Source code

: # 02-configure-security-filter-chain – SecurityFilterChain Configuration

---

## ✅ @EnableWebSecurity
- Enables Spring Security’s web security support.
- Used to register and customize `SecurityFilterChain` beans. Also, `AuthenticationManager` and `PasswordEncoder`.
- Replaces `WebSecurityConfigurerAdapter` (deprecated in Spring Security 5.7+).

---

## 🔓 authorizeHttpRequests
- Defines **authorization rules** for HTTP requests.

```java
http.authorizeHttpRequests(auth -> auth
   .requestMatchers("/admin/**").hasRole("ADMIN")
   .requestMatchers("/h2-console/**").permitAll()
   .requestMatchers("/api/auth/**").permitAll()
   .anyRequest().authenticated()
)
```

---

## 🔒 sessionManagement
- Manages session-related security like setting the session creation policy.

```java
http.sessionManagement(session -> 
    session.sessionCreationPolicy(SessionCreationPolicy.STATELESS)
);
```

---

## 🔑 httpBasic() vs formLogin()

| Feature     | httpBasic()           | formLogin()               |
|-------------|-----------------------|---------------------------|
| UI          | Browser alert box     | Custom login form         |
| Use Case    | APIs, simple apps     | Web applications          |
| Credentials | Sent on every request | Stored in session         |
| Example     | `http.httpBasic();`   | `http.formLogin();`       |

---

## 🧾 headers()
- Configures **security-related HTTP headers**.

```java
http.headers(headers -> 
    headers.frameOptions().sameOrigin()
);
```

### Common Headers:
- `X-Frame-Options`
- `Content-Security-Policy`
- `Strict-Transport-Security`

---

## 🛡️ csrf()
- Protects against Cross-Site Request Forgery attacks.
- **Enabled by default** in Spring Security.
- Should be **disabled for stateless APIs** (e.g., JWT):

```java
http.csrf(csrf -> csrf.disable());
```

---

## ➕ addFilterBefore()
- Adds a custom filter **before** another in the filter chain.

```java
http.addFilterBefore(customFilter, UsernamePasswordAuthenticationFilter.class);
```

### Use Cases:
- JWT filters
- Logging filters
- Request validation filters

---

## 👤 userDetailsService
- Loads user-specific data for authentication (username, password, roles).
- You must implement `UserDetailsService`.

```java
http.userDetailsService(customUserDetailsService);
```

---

⁂

→ **EXERCISE AIM**: Write out the records exactly, starting at the first line and stopping after the line that contains "Browser alert box".

→ **YOUR SOLUTION**:
Source code

: # 02-configure-security-filter-chain – SecurityFilterChain Configuration

---

## ✅ @EnableWebSecurity
- Enables Spring Security’s web security support.
- Used to register and customize `SecurityFilterChain` beans. Also, `AuthenticationManager` and `PasswordEncoder`.
- Replaces `WebSecurityConfigurerAdapter` (deprecated in Spring Security 5.7+).

---

## 🔓 authorizeHttpRequests
- Defines **authorization rules** for HTTP requests.

```java
http.authorizeHttpRequests(auth -> auth
   .requestMatchers("/admin/**").hasRole("ADMIN")
   .requestMatchers("/h2-console/**").permitAll()
   .requestMatchers("/api/auth/**").permitAll()
   .anyRequest().authenticated()
)
```

---

## 🔒 sessionManagement
- Manages session-related security like setting the session creation policy.

```java
http.sessionManagement(session -> 
    session.sessionCreationPolicy(SessionCreationPolicy.STATELESS)
);
```

---

## 🔑 httpBasic() vs formLogin()

| Feature     | httpBasic()           | formLogin()               |
|-------------|-----------------------|---------------------------|
| UI          | Browser alert box     | Custom login form         |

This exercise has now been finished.